The US-Korea Institute at Johns Hopkins SAIS, the Sejong Society
and the Washington Coalition for Comfort Woman Issues (WCCW) present
A Movie Screening of Apology
Directed by Tiffany Hsiung
Grandma Gil in South Korea, Grandma Cao in China, and Grandma Adela in the Philippines were among thousands of girls and young women who were sexually exploited by the Imperial Japanese Army during World War II, many through kidnapping, coercion and sexual slavery. Some 70 years after their imprisonment, and after decades living in silence and shame about their past, the wounds are still fresh for these three former ‘comfort women’.

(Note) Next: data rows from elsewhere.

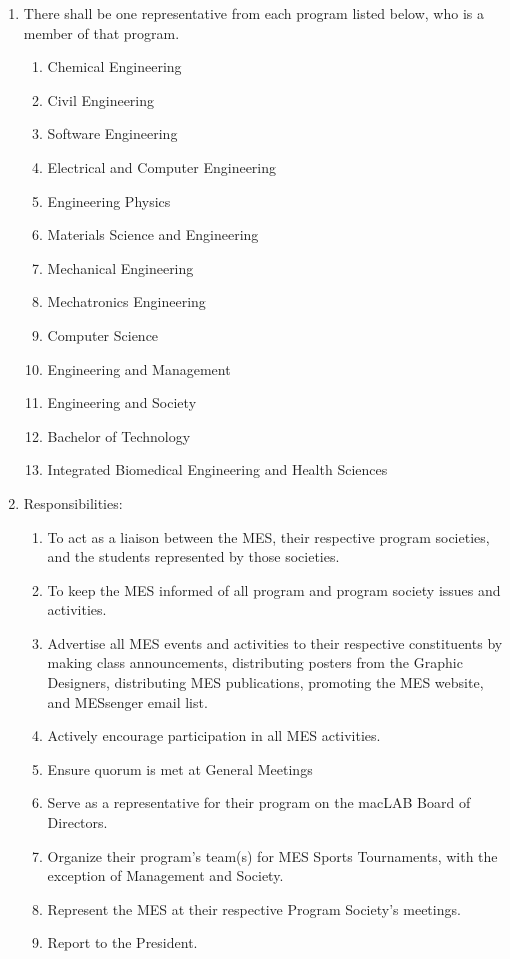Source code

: \begin{enumerate}
 \item
  There shall be one representative from each program listed below, who
  is a member of that program.

  \begin{enumerate}
   \item
    Chemical Engineering
   \item
    Civil Engineering
   \item
    Software Engineering
   \item
    Electrical and Computer Engineering
   \item
    Engineering Physics
   \item
    Materials Science and Engineering
   \item
    Mechanical Engineering
   \item
    Mechatronics Engineering
   \item
    Computer Science
   \item
    Engineering and Management
   \item
    Engineering and Society
   \item
    Bachelor of Technology
   \item
    Integrated Biomedical Engineering and Health Sciences
  \end{enumerate}

 \item
  Responsibilities:

  \begin{enumerate}
   \item
    To act as a liaison between the MES, their respective program
    societies, and the students represented by those societies.
   \item
    To keep the MES informed of all program and program society issues
    and activities.
   \item
    Advertise all MES events and activities to their respective
    constituents by making class announcements, distributing posters
    from the Graphic Designers, distributing MES publications, promoting
    the MES website, and MESsenger email list.
   \item
    Actively encourage participation in all MES activities.
   \item
    Ensure quorum is met at General Meetings
   \item
    Serve as a representative for their program on the macLAB Board of
    Directors.
   \item
    Organize their program's team(s) for MES Sports Tournaments, with
    the exception of Management and Society.
   \item
    Represent the MES at their respective Program Society's meetings.
   \item
    Report to the President.
  \end{enumerate}

\end{enumerate}

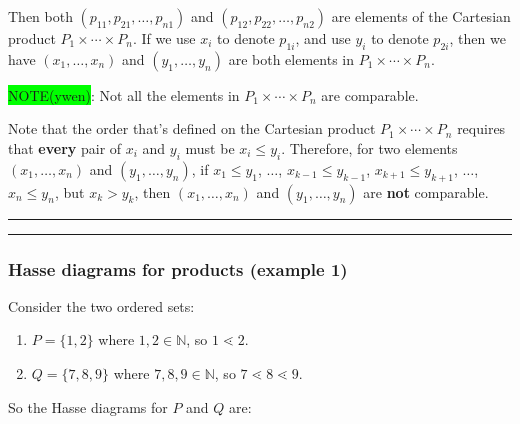 \documentclass[12pt, letterpaper, oneside]{book}
\begin{document}
Then both $(p_{11}, p_{21}, \ldots, p_{n1})$ and $(p_{12}, p_{22}, \ldots, p_{n2})$ are elements of the Cartesian
product $P_1 \times \cdots \times P_n$. If we use $x_i$ to denote $p_{1i}$, and use $y_i$ to denote $p_{2i}$, then we
have $(x_1, \ldots, x_n)$ and $(y_1, \ldots, y_n)$ are both elements in $P_1 \times \cdots \times P_n$.

\colorbox{lime}{NOTE(ywen)}: Not all the elements in $P_1 \times \cdots \times P_n$ are comparable.

Note that the order that's defined on the Cartesian product $P_1 \times \cdots \times P_n$ requires that \textbf{every}
pair of $x_i$ and $y_i$ must be $x_i \leqslant y_i$. Therefore, for two elements $(x_1, \ldots, x_n)$ and $(y_1, \ldots, y_n)$,
if $x_1 \leqslant y_1$, $\ldots$, $x_{k-1} \leqslant y_{k-1}$, $x_{k+1} \leqslant y_{k+1}$, $\ldots$, $x_n \leqslant y_n$,
but $x_k > y_k$, then $(x_1, \ldots, x_n)$ and $(y_1, \ldots, y_n)$ are \textbf{not} comparable.

\noindent\rule{10cm}{0.4pt}\rule{1cm}{10pt}

\subsubsection{Hasse diagrams for products (example 1)}

Consider the two ordered sets:
\begin{enumerate}
  \item $P = \{1, 2\}$ where $1, 2 \in \mathbb{N}$, so $1 \lessdot 2$.
  \item $Q = \{7, 8, 9\}$ where $7, 8, 9 \in \mathbb{N}$, so $7 \lessdot 8 \lessdot 9$.
\end{enumerate}

So the Hasse diagrams for $P$ and $Q$ are:

\end{document}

Tiffany Hsiung is an award-winning filmmaker based in Toronto. Her approach to storytelling is driven by the relationships she builds with people. Since 2009, Hsiung has been documenting the lives of survivors of military sexual slavery during World War II, inflicted by the Japanese Imperial Army, for her first feature-length film, The Apology (2015). For the past six years, Hsiung has been advocating in communities and universities across North America for the grandmothers (survivors known as “comfort women”), as they fight for justice, by sharing their stories. Her most recent presentation at the United Nations in New York brought to light one of history’s greatest and unresolved injustices on the world stage for human-rights issues.